Kirby received his bachelor’s degree from Dartmouth, summa cum laude in history, in 1972, having also studied at the University of Mainz (Germany) and at Wellesley College during his undergraduate years. After a year’s graduate study at the Free University of Berlin, he undertook doctoral studies in history at Harvard and was awarded the Ph.D. in 1981. He was a student of Franklin L. Ford, himself a former Dean of FAS; John King Fairbank, the founder of modern Chinese studies at Harvard, for whom the Fairbank Center is named; and Philip A. Kuhn, now Francis Lee Higginson Professor of History and of East Asian Languages and Civilizations.
From 1980 to 1991, Kirby was a member of the history faculty at Washington University in St. Louis, rising to become Professor of History. There he held several positions of academic leadership, including director of the International Affairs Program (1983-88), director of Asian Studies (1988-91), and dean of University College (1988-91).
Kirby’s scholarship and teaching have focused on 20th century China.
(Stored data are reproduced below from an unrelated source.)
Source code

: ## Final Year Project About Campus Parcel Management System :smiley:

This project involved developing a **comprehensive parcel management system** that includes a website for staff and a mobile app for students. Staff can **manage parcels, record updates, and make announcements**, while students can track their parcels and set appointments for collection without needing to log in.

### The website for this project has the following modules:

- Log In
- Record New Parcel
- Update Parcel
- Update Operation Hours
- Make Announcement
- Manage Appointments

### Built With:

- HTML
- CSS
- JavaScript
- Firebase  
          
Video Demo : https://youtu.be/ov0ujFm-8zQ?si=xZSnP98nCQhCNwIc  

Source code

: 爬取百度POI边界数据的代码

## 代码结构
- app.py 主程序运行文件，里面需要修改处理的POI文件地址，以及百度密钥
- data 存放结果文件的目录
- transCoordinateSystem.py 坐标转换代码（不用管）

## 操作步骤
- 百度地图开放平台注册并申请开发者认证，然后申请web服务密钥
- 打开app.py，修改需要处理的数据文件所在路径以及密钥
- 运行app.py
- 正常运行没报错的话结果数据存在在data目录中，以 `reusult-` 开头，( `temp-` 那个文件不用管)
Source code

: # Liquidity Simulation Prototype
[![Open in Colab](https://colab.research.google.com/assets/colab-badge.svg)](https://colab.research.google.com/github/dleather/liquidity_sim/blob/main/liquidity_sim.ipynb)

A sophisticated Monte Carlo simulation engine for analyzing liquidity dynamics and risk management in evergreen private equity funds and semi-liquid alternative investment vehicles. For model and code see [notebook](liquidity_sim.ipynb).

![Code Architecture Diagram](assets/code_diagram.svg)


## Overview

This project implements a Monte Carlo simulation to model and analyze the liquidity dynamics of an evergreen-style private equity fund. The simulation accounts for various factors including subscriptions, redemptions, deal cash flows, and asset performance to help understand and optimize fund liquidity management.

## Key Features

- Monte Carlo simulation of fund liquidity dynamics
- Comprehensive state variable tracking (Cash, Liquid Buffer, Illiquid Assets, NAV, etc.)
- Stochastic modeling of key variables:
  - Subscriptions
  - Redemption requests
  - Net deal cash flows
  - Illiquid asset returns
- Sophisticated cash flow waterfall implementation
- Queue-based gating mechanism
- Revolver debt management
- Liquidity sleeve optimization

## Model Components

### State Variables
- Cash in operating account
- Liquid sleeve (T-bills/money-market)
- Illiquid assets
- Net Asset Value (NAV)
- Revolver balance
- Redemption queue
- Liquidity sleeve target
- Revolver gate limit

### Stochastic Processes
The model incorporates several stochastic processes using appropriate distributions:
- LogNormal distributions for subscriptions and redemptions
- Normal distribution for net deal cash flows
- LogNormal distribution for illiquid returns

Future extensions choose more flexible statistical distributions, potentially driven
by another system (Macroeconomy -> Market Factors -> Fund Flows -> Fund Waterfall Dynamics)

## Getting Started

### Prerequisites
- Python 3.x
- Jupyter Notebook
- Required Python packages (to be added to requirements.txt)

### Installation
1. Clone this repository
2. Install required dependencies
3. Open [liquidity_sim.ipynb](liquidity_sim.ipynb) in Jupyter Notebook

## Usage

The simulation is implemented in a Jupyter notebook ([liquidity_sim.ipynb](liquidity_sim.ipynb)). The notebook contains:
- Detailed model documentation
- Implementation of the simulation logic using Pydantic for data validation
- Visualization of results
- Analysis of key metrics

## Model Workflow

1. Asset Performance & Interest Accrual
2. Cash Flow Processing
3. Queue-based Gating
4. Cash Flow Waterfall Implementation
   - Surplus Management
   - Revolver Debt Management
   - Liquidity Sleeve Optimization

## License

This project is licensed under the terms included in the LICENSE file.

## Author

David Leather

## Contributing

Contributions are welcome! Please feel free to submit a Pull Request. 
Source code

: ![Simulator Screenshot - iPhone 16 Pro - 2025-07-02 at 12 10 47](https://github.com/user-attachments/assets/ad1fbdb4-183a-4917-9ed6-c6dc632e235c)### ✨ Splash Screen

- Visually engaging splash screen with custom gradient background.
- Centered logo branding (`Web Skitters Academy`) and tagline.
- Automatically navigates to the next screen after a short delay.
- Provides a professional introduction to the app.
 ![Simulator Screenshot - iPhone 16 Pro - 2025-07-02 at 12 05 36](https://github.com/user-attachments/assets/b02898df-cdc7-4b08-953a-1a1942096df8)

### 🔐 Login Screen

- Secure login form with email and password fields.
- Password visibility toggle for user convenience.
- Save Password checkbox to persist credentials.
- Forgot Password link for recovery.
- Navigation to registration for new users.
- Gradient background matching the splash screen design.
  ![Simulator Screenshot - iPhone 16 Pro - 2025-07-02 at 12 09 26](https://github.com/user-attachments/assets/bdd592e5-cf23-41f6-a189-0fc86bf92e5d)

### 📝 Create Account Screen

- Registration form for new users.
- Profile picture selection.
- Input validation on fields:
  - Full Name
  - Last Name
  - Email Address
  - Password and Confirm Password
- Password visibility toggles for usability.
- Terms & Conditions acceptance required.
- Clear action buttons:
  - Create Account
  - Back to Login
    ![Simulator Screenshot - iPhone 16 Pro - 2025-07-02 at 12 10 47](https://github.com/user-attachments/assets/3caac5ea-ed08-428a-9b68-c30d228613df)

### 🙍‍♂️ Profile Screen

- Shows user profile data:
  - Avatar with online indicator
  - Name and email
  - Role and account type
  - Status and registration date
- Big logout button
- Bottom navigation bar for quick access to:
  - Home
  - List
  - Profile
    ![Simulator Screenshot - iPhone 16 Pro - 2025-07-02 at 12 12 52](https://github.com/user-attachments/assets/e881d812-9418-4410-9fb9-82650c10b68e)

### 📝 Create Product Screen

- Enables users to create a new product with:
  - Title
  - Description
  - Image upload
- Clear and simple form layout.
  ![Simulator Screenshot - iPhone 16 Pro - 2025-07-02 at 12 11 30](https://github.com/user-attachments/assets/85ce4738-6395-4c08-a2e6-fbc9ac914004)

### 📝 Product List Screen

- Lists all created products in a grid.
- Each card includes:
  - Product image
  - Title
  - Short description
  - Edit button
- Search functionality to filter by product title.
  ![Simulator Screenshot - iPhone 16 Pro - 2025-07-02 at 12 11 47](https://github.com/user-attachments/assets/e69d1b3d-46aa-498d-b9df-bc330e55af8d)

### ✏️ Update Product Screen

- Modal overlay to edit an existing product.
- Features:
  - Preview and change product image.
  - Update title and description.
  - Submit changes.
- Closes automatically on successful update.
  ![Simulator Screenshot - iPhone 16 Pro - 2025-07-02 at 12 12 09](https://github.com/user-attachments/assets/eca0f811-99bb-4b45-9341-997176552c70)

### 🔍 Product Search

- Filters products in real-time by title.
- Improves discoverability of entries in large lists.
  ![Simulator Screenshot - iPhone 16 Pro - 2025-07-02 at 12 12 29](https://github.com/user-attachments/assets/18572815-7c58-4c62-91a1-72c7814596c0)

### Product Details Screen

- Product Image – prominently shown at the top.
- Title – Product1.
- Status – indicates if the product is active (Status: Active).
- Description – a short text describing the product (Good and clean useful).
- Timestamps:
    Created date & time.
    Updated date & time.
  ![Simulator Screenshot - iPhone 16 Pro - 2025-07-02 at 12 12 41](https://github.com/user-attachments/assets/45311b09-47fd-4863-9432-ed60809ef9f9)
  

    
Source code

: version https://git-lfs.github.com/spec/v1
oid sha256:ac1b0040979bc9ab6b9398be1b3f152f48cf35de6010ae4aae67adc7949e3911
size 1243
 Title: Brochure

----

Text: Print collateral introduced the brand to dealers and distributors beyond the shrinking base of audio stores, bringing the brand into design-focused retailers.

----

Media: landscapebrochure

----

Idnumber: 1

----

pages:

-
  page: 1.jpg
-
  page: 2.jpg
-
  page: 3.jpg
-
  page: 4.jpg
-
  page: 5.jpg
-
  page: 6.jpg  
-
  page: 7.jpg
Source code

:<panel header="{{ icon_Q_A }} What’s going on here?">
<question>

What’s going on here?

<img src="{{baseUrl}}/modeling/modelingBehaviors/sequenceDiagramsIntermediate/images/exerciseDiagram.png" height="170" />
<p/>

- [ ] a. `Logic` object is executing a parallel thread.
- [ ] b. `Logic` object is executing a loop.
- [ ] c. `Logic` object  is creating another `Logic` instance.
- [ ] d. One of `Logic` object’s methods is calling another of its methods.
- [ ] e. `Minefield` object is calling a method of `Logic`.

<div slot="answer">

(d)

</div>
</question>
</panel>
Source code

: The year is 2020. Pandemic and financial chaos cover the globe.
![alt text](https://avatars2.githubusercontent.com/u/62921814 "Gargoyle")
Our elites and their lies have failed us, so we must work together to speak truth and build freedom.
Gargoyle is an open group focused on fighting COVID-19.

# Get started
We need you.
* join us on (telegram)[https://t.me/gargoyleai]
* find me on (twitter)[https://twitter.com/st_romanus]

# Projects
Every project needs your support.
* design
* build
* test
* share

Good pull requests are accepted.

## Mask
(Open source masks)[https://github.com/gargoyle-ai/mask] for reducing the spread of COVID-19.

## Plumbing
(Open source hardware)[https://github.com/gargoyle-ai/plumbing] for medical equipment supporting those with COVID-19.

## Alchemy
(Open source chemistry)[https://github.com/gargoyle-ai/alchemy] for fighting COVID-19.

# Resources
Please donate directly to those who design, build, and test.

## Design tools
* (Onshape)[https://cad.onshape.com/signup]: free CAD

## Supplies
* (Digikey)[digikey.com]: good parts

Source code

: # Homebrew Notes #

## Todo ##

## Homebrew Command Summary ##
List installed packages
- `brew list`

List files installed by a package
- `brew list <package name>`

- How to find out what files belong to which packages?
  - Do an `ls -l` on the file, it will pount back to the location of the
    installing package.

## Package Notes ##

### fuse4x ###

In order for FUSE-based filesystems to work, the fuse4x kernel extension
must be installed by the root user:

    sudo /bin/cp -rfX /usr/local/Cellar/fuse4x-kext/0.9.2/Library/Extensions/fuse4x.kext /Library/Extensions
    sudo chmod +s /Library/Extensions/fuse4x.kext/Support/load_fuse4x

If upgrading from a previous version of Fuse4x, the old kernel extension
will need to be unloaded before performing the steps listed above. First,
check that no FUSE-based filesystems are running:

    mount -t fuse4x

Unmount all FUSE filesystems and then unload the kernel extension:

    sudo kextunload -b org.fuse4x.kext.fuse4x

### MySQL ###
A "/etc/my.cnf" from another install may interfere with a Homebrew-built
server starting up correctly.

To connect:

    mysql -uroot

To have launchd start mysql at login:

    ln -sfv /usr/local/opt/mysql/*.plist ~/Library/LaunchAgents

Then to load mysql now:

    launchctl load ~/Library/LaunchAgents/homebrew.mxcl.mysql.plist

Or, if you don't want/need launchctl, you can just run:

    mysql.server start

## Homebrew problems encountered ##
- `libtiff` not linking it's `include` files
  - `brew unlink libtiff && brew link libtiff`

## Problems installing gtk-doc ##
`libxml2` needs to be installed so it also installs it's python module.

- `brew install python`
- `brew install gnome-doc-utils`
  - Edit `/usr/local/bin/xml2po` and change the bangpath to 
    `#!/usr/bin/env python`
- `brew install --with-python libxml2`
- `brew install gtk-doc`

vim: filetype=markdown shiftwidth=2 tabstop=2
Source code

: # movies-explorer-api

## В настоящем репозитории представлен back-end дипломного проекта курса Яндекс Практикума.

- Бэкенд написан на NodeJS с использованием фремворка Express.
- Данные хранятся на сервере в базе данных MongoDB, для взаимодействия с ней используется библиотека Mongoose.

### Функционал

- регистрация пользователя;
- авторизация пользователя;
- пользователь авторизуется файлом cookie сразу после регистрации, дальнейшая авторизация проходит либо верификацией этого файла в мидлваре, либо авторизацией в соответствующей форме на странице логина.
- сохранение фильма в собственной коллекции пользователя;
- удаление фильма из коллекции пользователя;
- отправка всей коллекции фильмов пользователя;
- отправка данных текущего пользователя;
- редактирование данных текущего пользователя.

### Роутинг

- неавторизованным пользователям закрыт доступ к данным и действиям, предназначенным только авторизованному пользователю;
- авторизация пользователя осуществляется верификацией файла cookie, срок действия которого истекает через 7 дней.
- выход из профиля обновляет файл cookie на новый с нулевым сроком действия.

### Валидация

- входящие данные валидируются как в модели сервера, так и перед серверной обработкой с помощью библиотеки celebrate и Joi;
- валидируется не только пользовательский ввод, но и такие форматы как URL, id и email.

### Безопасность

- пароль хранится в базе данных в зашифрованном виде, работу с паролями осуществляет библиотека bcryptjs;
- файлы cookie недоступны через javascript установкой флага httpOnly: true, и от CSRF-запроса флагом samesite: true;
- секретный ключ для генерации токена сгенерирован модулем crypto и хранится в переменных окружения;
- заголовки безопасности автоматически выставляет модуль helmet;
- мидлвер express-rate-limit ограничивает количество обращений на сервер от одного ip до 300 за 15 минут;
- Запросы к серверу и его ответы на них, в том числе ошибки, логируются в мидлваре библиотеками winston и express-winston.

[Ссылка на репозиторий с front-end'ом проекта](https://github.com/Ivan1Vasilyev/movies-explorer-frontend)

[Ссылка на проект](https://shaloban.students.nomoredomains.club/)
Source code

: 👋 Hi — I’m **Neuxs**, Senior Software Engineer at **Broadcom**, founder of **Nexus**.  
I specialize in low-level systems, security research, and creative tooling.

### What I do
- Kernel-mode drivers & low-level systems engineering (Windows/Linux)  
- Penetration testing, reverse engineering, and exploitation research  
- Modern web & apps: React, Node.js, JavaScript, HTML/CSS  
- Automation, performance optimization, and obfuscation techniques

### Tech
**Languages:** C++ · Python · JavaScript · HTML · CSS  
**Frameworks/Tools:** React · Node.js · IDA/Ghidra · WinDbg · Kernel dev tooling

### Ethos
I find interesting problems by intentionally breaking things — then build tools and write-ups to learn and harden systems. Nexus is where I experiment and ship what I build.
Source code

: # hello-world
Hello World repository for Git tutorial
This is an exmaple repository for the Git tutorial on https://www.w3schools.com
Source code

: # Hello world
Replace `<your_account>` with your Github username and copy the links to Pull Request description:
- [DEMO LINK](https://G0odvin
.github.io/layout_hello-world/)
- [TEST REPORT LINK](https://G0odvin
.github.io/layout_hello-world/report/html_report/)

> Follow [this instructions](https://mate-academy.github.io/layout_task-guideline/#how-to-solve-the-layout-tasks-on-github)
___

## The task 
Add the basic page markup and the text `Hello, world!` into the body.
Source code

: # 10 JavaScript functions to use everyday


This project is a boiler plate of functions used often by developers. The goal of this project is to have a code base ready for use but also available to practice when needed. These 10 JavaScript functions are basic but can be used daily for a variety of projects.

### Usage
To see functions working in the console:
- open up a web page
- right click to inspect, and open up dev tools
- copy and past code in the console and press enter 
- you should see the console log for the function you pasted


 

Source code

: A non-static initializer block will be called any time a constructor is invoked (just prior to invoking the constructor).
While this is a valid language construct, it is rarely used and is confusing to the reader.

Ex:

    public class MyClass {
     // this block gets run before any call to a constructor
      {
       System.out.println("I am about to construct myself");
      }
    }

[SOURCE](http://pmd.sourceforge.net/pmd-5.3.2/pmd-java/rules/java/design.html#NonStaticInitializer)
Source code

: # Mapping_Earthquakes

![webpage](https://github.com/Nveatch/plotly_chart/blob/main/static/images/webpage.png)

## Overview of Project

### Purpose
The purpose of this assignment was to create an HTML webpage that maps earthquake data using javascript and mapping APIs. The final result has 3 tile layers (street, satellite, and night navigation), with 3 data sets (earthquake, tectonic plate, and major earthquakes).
His books and articles explore China’s development in an international context, with work on such topics as Sino-European relations, the history of modern Chinese capitalism, the international socialist economy of the 1950s, and relations across the Taiwan Strait.
Kirby has taught the Core courses on “Contemporary China: The People’s Republic and Taiwan in the Modern World” and (with Peter K. Bol) “China: Traditions and Transformations,” which interprets 3,000 years of Chinese history. He has trained numerous doctoral students in modern Chinese history and has offered regular graduate seminars on the use of Chinese archives and the reading of documents of 20th century China. In addition, he has taught courses on China’s foreign economic and cultural relations, Chinese business history, and the role of science and technology in China’s relations with the West.
As Dean, he has remained active in China studies through graduate teaching, conferences, and publications. He led several conferences on the concept of the practice of “freedom” in China, culminating in the volume Realms of Freedom in Modern China (2004). Together with colleagues in China and Europe, he directed a series of recent conferences on China’s internationalization, whose products include the forthcoming China and the World: Internationalization, Internalization, and Externalization (2006). A third volume, Normalization of U.S.-China Relations: An International History (2006), edited with Robert Ross and Gong Li, grows out of a joint conference between Harvard’s Fairbank Center and the Central Party School in Beijing.
A frequent traveler to China, Kirby is an honorary visiting professor at both Beijing University and Nanjing University. He has also been a visiting professor at the University of Heidelberg and the Free University of Berlin. His research has been supported by grants from the National Endowment for the Humanities, the American Council of Learned Societies, and the Chiang Ching-kuo Foundation. He is a member of the American Academy of Arts and Sciences.